◆ Work instruction
Every line of the records that holds the word "jedes" should be copied out.

◆ Supplied information
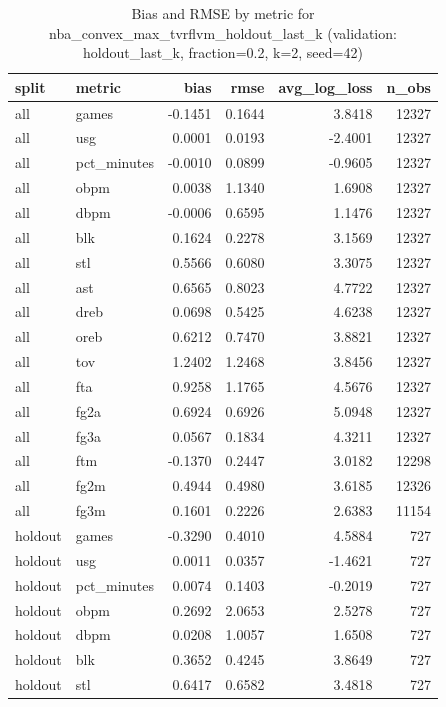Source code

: \begin{table}
\caption{Bias and RMSE by metric for nba_convex_max_tvrflvm_holdout_last_k (validation: holdout_last_k, fraction=0.2, k=2, seed=42)}
\label{tab:nba_convex_max_tvrflvm_holdout_last_k_vs_holdout_last_k_f20_k2_s42_bias_rmse}
\begin{tabular}{llrrrr}
\toprule
split & metric & bias & rmse & avg\_log\_loss & n\_obs \\
\midrule
all & games & -0.1451 & 0.1644 & 3.8418 & 12327 \\
all & usg & 0.0001 & 0.0193 & -2.4001 & 12327 \\
all & pct\_minutes & -0.0010 & 0.0899 & -0.9605 & 12327 \\
all & obpm & 0.0038 & 1.1340 & 1.6908 & 12327 \\
all & dbpm & -0.0006 & 0.6595 & 1.1476 & 12327 \\
all & blk & 0.1624 & 0.2278 & 3.1569 & 12327 \\
all & stl & 0.5566 & 0.6080 & 3.3075 & 12327 \\
all & ast & 0.6565 & 0.8023 & 4.7722 & 12327 \\
all & dreb & 0.0698 & 0.5425 & 4.6238 & 12327 \\
all & oreb & 0.6212 & 0.7470 & 3.8821 & 12327 \\
all & tov & 1.2402 & 1.2468 & 3.8456 & 12327 \\
all & fta & 0.9258 & 1.1765 & 4.5676 & 12327 \\
all & fg2a & 0.6924 & 0.6926 & 5.0948 & 12327 \\
all & fg3a & 0.0567 & 0.1834 & 4.3211 & 12327 \\
all & ftm & -0.1370 & 0.2447 & 3.0182 & 12298 \\
all & fg2m & 0.4944 & 0.4980 & 3.6185 & 12326 \\
all & fg3m & 0.1601 & 0.2226 & 2.6383 & 11154 \\
holdout & games & -0.3290 & 0.4010 & 4.5884 & 727 \\
holdout & usg & 0.0011 & 0.0357 & -1.4621 & 727 \\
holdout & pct\_minutes & 0.0074 & 0.1403 & -0.2019 & 727 \\
holdout & obpm & 0.2692 & 2.0653 & 2.5278 & 727 \\
holdout & dbpm & 0.0208 & 1.0057 & 1.6508 & 727 \\
holdout & blk & 0.3652 & 0.4245 & 3.8649 & 727 \\
holdout & stl & 0.6417 & 0.6582 & 3.4818 & 727 \\

\end{tabular}
\end{table}
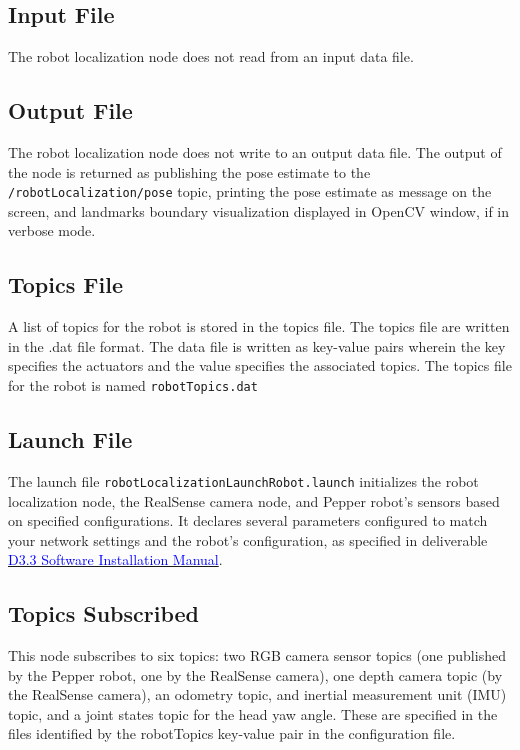 \documentclass{CSSRforAfrica}
\begin{document}
\subsection*{Input File}
The robot localization node does not read from an input data file.

\subsection*{Output File}
The robot localization node does not write to an output data file. The output of the node is returned as publishing the pose estimate to the \texttt{/robotLocalization/pose} topic, printing the pose estimate as message on the screen, and landmarks boundary visualization displayed in OpenCV window, if in verbose mode. 

\subsection*{Topics File}
A list of topics for the robot is stored in the topics file. The topics file are written in the .dat file format. The data file is written as key-value pairs wherein the key specifies the actuators and the value specifies the associated topics. The topics file for the robot is named \texttt{robotTopics.dat}

\subsection*{Launch File}
The launch file \texttt{robotLocalizationLaunchRobot.launch} initializes the robot localization node, the RealSense camera node, and Pepper robot's sensors based on specified configurations. It declares several parameters configured to match your network settings and the robot's configuration, as specified in deliverable \href{https://cssr4africa.github.io/deliverables/CSSR4Africa_Deliverable_D3.3.pdf}{\textcolor{blue}{D3.3 Software Installation Manual}}.

\subsection*{Topics Subscribed}
This node subscribes to six topics: two RGB camera sensor topics (one published by the Pepper robot, one by the RealSense camera), one depth camera topic (by the RealSense camera), an odometry topic, and inertial measurement unit (IMU) topic, and a joint states topic for the head yaw angle. These are specified in the files identified by the robotTopics key-value pair in the configuration file.
\end{document}
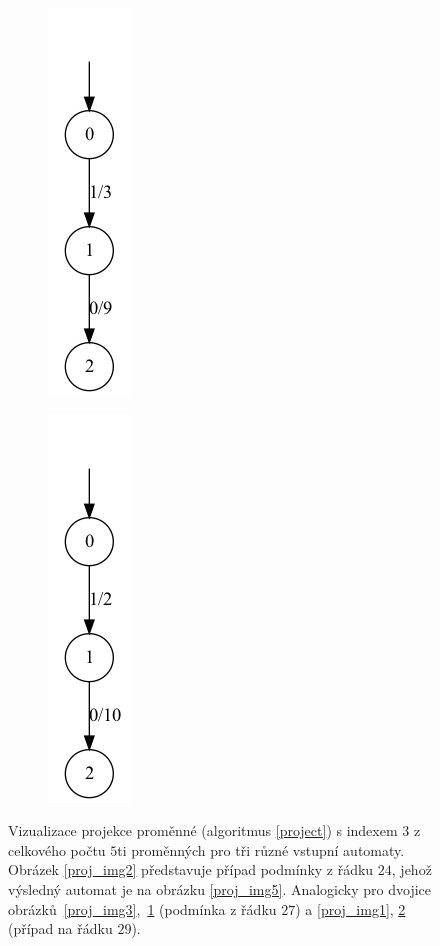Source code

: \begin{figure}[h]
\begin{subfigure}{.15\textwidth}
        \centering
        \includegraphics[scale=0.3]{obrazky-figures/proj_img6.png}
        \caption{}
        \label{proj_img6}
    \end{subfigure}
    \hfil
    \begin{subfigure}{.15\textwidth}
        \centering
        \includegraphics[scale=0.3]{obrazky-figures/proj_img4.png}
        \caption{}
        \label{proj_img4}
    \end{subfigure}
    \caption{Vizualizace projekce proměnné (algoritmus \ref{project}) s indexem $3$ z celkového počtu $5$ti proměnných pro tři různé vstupní automaty. Obrázek \ref{proj_img2} představuje případ podmínky z řádku $24$, jehož výsledný automat je na obrázku \ref{proj_img5}. Analogicky pro dvojice obrázků~\ref{proj_img3},~\ref{proj_img6} (podmínka z řádku $27$) a \ref{proj_img1}, \ref{proj_img4} (případ na řádku $29$).}
    \label{proj_img}
\end{figure}

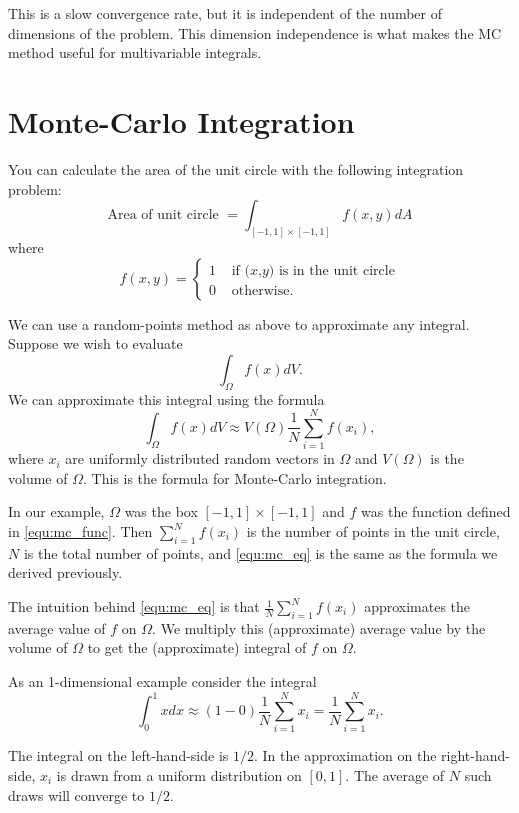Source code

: This is a slow convergence rate, but it is independent of the number of dimensions of the problem.
This dimension independence is what makes the MC method useful for multivariable integrals.

\section*{Monte-Carlo Integration}

You can calculate the area of the unit circle with the following integration problem:
\[
\mbox{Area of unit circle } = \int_{[-1,1]\times[-1,1]} f(x,y) dA
\]
where
\begin{equation}\label{equ:mc_func}
f(x,y) = \begin{cases} 1 &\mbox{ if $(x$,$y)$ is in the unit circle} \\ 0 &\mbox{ otherwise.} \end{cases}
\end{equation}

We can use a random-points method as above to approximate any integral.
Suppose we wish to evaluate
\[
\int_\Omega f(x) dV.
\]
We can approximate this integral using the formula
\begin{equation}\label{equ:mc_eq}
\int_\Omega f(x) dV \approx V(\Omega) \frac{1}{N} \sum_{i=1}^N f(x_i),
\end{equation}
where $x_i$ are uniformly distributed random vectors in $\Omega$ and $V(\Omega)$ is the volume of $\Omega$.
This is the formula for Monte-Carlo integration.


In our example, $\Omega$ was the box $[-1,1] \times [-1,1]$ and $f$ was the function defined in \eqref{equ:mc_func}.
Then $\sum_{i=1}^N f(x_i)$ is the number of points in the unit circle, $N$ is the total number of points, and \eqref{equ:mc_eq} is the same as the formula we derived previously.

The intuition behind \eqref{equ:mc_eq} is that $\frac{1}{N} \sum_{i=1}^N f(x_i)$ approximates the average value of $f$ on $\Omega$.
We multiply this (approximate) average value by the volume of $\Omega$ to get the (approximate) integral of $f$ on $\Omega$.

As an 1-dimensional example consider the integral
\[
\int_0^1 x dx \approx (1-0)\frac{1}{N} \sum_{i=1}^N x_i=\frac{1}{N} \sum_{i=1}^N x_i.
\]

The integral on the left-hand-side is $1/2$.
In the approximation on the right-hand-side, $x_i$ is drawn from a uniform distribution on $[0,1]$.
The average of $N$ such draws will converge to $1/2$.

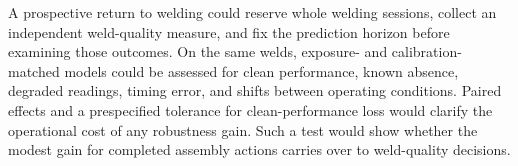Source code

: A prospective return to welding could reserve whole welding sessions, collect an independent weld-quality measure, and fix the prediction horizon before examining those outcomes. On the same welds, exposure- and calibration-matched models could be assessed for clean performance, known absence, degraded readings, timing error, and shifts between operating conditions. Paired effects and a prespecified tolerance for clean-performance loss would clarify the operational cost of any robustness gain. Such a test would show whether the modest gain for completed assembly actions carries over to weld-quality decisions.
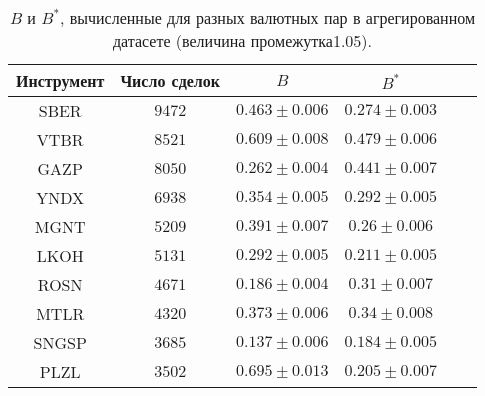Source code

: \begin{table}[h!]
    \begin{center}
        \begin{tabular}{|c|c|c|c|c|c|}
            \hline
            Инструмент & Число сделок & $B$               & $B ^*$            \\ \hline
            SBER & $9472$ & $0.463 \pm 0.006$ & $0.274 \pm 0.003$ \\ \hline
            VTBR       & $8521$       & $0.609 \pm 0.008$ & $0.479 \pm 0.006$ \\ \hline
            GAZP       & $8050$       & $0.262 \pm 0.004$ & $0.441 \pm 0.007$ \\ \hline
            YNDX       & $6938$       & $0.354 \pm 0.005$ & $0.292 \pm 0.005$ \\ \hline
            MGNT       & $5209$       & $0.391 \pm 0.007$ & $0.26 \pm 0.006$  \\ \hline
            LKOH       & $5131$       & $0.292 \pm 0.005$ & $0.211 \pm 0.005$ \\ \hline
            ROSN       & $4671$       & $0.186 \pm 0.004$ & $0.31 \pm 0.007$  \\ \hline
            MTLR       & $4320$       & $0.373 \pm 0.006$ & $0.34 \pm 0.008$  \\ \hline
            SNGSP      & $3685$       & $0.137 \pm 0.006$ & $0.184 \pm 0.005$ \\ \hline
            PLZL       & $3502$       & $0.695 \pm 0.013$ & $0.205 \pm 0.007$ \\ \hline
        \end{tabular}
    \end{center}\caption{$B$ и $B ^*$, вычисленные для разных валютных пар в агрегированном датасете (величина промежутка1.05).}
    \label{Aggreg1CU1.05} \end{table}
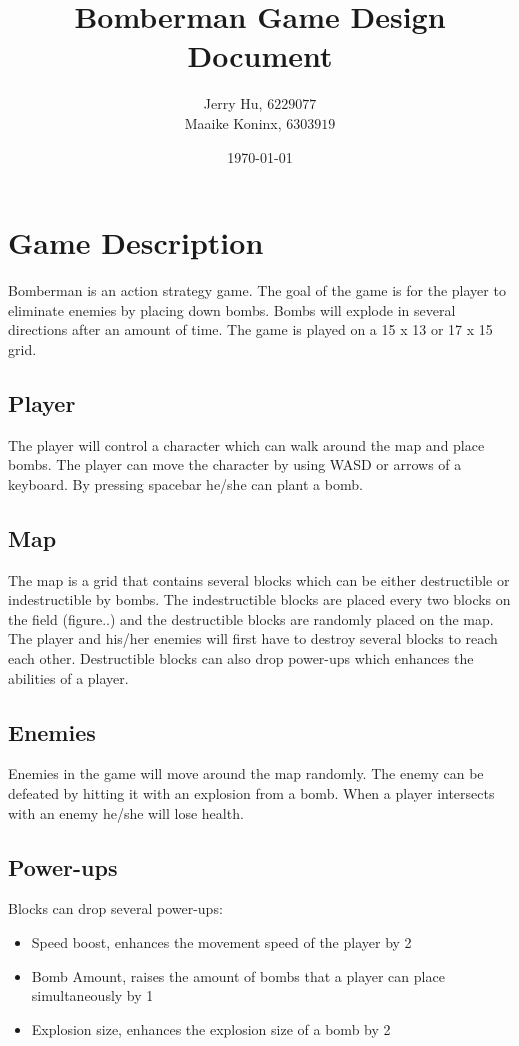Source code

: \documentclass[a4paper, 12]{article}
\begin{document}
		
		\title{Bomberman Game Design Document}
		\author{Jerry Hu, $6229077$ \\ Maaike Koninx, $6303919$}
		\date{\today}	
		\maketitle
		
		\section{Game Description}
			Bomberman is an action strategy game. The goal of the game is for the player to eliminate enemies by placing down bombs. Bombs will explode in several directions after an amount of time. The game is played on a 15 x 13 or 17 x 15 grid. 
		
		\subsection{Player}
		The player will control a character which can walk around the map and place bombs. The player can move the character by using WASD or arrows of a keyboard. By pressing spacebar he/she can plant a bomb. 
		\subsection{Map}			
			The map is a grid that contains several blocks which can be either destructible or indestructible by bombs. The indestructible blocks are placed every two blocks on the field (figure..) and the destructible blocks are randomly placed on the map. The player and his/her enemies will first have to destroy several blocks to reach each other. Destructible blocks can also drop power-ups which enhances the abilities of a player. 
		
		\subsection{Enemies}
		
		Enemies in the game will move around the map randomly. The enemy can be defeated by hitting it with an explosion from a bomb. When a player intersects with an enemy he/she will lose health. 
		
		\subsection{Power-ups}
		Blocks can drop several power-ups:
		\begin{itemize}
			\item Speed boost, enhances the movement speed of the player by 2
			\item Bomb Amount, raises the amount of bombs that a player can place simultaneously by 1
			\item Explosion size, enhances the explosion size of a bomb by 2
		\end{itemize}
\end{document}
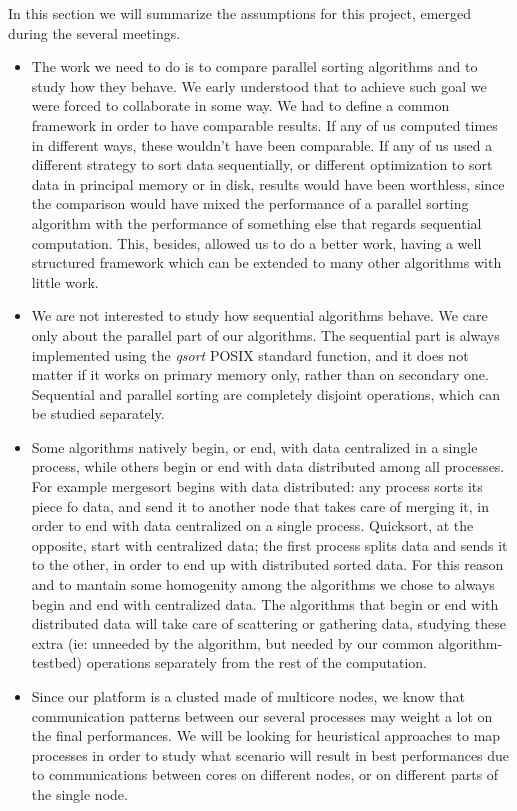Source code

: In this section we will summarize the assumptions for this project, emerged during the several meetings.
\begin{itemize}
	\item{The work we need to do is to compare parallel sorting algorithms and to study how they behave. We early understood that to achieve such goal we were forced to collaborate in some way. We had to define a common framework in order to have comparable results. If any of us computed times in different ways, these wouldn't have been comparable. If any of us used a different strategy to sort data sequentially, or different optimization to sort data in principal memory or in disk, results would have been worthless, since the comparison would have mixed the performance of a parallel sorting algorithm with the performance of something else that regards sequential computation. This, besides, allowed us to do a better work, having a well structured framework which can be extended to many other algorithms with little work.}
	\item{We are not interested to study how sequential algorithms behave. We care only about the parallel part of our algorithms. The sequential part is always implemented using the \textit{qsort} POSIX standard function, and it does not matter if it works on primary memory only, rather than on secondary one. Sequential and parallel sorting are completely disjoint operations, which can be studied separately.}
	\item{Some algorithms natively begin, or end, with data centralized in a single process, while others begin or end with data distributed among all processes. For example mergesort begins with data distributed: any process sorts its piece fo data, and send it to another node that takes care of merging it, in order to end with data centralized on a single process. Quicksort, at the opposite, start with centralized data; the first process splits data and sends it to the other, in order to end up with distributed sorted data. For this reason and to mantain some homogenity among the algorithms we chose to always begin and end with centralized data. The algorithms that begin or end with distributed data will take care of scattering or gathering data, studying these extra (ie: unneeded by the algorithm, but needed by our common algorithm-testbed) operations separately from the rest of the computation.}
	\item{Since our platform is a clusted made of multicore nodes, we know that communication patterns between our several processes may weight a lot on the final performances. We will be looking for heuristical approaches to map processes in order to study what scenario will result in best performances due to communications between cores on different nodes, or on different parts of the single node.}
\end{itemize}
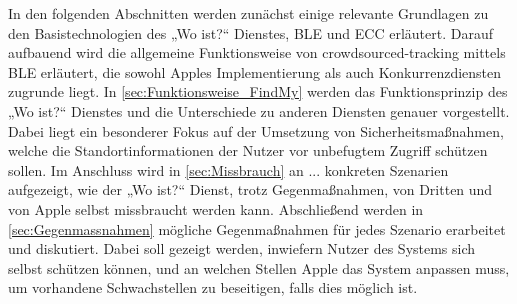 In den folgenden Abschnitten werden zunächst einige relevante Grundlagen zu den Basistechnologien des „Wo ist?“ Dienstes, \ac{BLE} und \ac{ECC} erläutert.
Darauf aufbauend wird die allgemeine Funktionsweise von crowdsourced-tracking mittels \ac{BLE} erläutert, die sowohl Apples Implementierung als auch Konkurrenzdiensten zugrunde liegt.
In \autoref{sec:Funktionsweise_FindMy} werden das Funktionsprinzip des „Wo ist?“ Dienstes und die Unterschiede zu anderen Diensten genauer vorgestellt.
Dabei liegt ein besonderer Fokus auf der Umsetzung von Sicherheitsmaßnahmen, welche die Standortinformationen der Nutzer vor unbefugtem Zugriff schützen sollen.
Im Anschluss wird in \autoref{sec:Missbrauch} an ... konkreten Szenarien aufgezeigt, wie der „Wo ist?“ Dienst, trotz Gegenmaßnahmen, von Dritten und von Apple selbst missbraucht werden kann.
Abschließend werden in \autoref{sec:Gegenmassnahmen} mögliche Gegenmaßnahmen für jedes Szenario erarbeitet und diskutiert.
Dabei soll gezeigt werden, inwiefern Nutzer des Systems sich selbst schützen können, und an welchen Stellen Apple das System anpassen muss, um vorhandene Schwachstellen zu beseitigen, falls dies möglich ist.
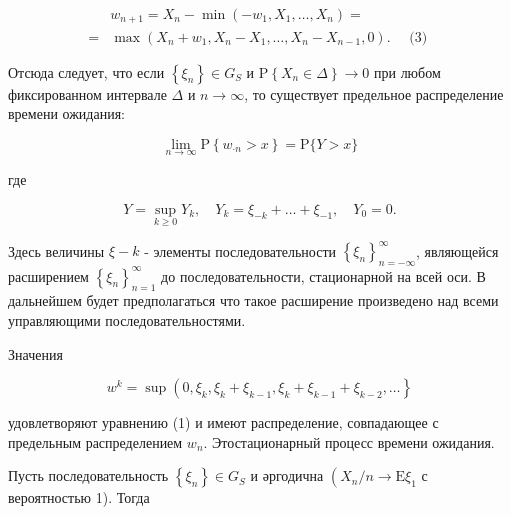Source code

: \documentclass[10pt]{article}
\begin{document}
\[

\begin{aligned}

& w_{n+1}=X_{n}-\min \left(-w_{1}, X_{1}, \ldots, X_{n}\right)= \\

= & \max \left(X_{n}+w_{1}, X_{n}-X_{1}, \ldots, X_{n}-X_{n-1}, 0\right) . \quad \text { (3) }

\end{aligned}

\]



Отсюда следует, что если $\left\{\xi_{n}\right\} \in G_{S}$ и $\mathrm{P}\left\{X_{n} \in \Delta\right\} \rightarrow 0$ при любом фиксированном интервале $\Delta$ и $n \rightarrow \infty$, то существует предельное распределение времени ожидания:



\[

\lim _{n \rightarrow \infty} \mathrm{P}\left\{w_{\cdot n}>x\right\}=\mathrm{P}\{Y>x\}

\]



где



\[

Y=\sup _{k \geqslant 0} Y_{k}, \quad Y_{k}=\xi_{-k}+\ldots+\xi_{-1}, \quad Y_{0}=0 .

\]



Здесь величины $\xi-k$ - элементы последовательности $\left\{\xi_{n}\right\}_{n=-\infty}^{\infty}$, являющейся расширением $\left\{\xi_{n}\right\}_{n=1}^{\infty}$ до последовательности, стационарной на всей оси. В дальнейшем будет предполагаться что такое расширение произведено над всеми управляющими последовательностями.



Значения



\[

w^{k}=\sup \left(0, \xi_{k}, \xi_{k}+\xi_{k-1}, \xi_{k}+\xi_{k-1}+\xi_{k-2}, \ldots\right\}

\]



удовлетворяют уравнению (1) и имеют распределение, совпадающее с предельным распределением $w_{n}$. Этостационарный процесс времени ожидания.



Пусть последовательность $\left\{\xi_{n}\right\} \in G_{S}$ и әргодична $\left(X_{n} / n \rightarrow \mathrm{E} \xi_{1}\right.$ с вероятностью 1). Тогда
\end{document}
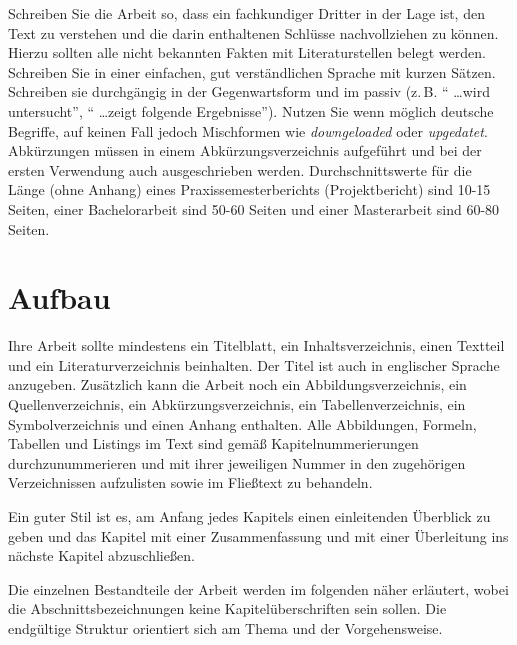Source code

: \documentclass[conference,final,a4paper]{IEEEtran}
\begin{document}
Schreiben Sie die Arbeit so, dass ein fachkundiger Dritter in der Lage ist, den Text zu verstehen und die darin enthaltenen Schlüsse nachvollziehen zu können. Hierzu sollten alle nicht bekannten Fakten mit Literaturstellen belegt werden. Schreiben Sie in einer einfachen, gut verständlichen Sprache mit kurzen Sätzen. Schreiben sie durchgängig in der Gegenwartsform und im passiv (z.\,B. "` \dots wird untersucht"', "` \dots zeigt folgende Ergebnisse"'). Nutzen Sie wenn möglich deutsche Begriffe, auf keinen Fall jedoch Mischformen wie \emph{downgeloaded} oder \emph{upgedatet}. Abkürzungen müssen in einem Abkürzungsverzeichnis aufgeführt und bei der ersten Verwendung auch ausgeschrieben werden. Durchschnittswerte für die Länge (ohne Anhang) eines Praxissemesterberichts (Projektbericht) sind 10-15 Seiten, einer Bachelorarbeit sind 50-60 Seiten und einer Masterarbeit sind 60-80 Seiten.

\section{Aufbau}

Ihre Arbeit sollte mindestens ein Titelblatt, ein Inhaltsverzeichnis, einen Textteil und ein Literaturverzeichnis beinhalten. Der Titel ist auch in englischer Sprache anzugeben. Zusätzlich kann die Arbeit noch ein Abbildungsverzeichnis, ein Quellenverzeichnis, ein Abkürzungsverzeichnis, ein Tabellenverzeichnis, ein Symbolverzeichnis und einen Anhang enthalten. Alle Abbildungen, Formeln, Tabellen und Listings im Text sind gemäß Kapitelnummerierungen durchzunummerieren und mit ihrer jeweiligen Nummer in den zugehörigen Verzeichnissen aufzulisten sowie im Fließtext zu behandeln.

Ein guter Stil ist es, am Anfang jedes Kapitels einen einleitenden Überblick zu geben und das Kapitel mit einer Zusammenfassung und mit einer Überleitung ins nächste Kapitel abzuschließen. 

Die einzelnen Bestandteile der Arbeit werden im folgenden näher erläutert, wobei die Abschnittsbezeichnungen keine Kapitelüberschriften sein sollen. Die endgültige Struktur orientiert sich am Thema und der Vorgehensweise.
\end{document}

◆ Task solution
Abschließend werden in \autoref{sec:Gegenmassnahmen} mögliche Gegenmaßnahmen für jedes Szenario erarbeitet und diskutiert.
Ein guter Stil ist es, am Anfang jedes Kapitels einen einleitenden Überblick zu geben und das Kapitel mit einer Zusammenfassung und mit einer Überleitung ins nächste Kapitel abzuschließen. 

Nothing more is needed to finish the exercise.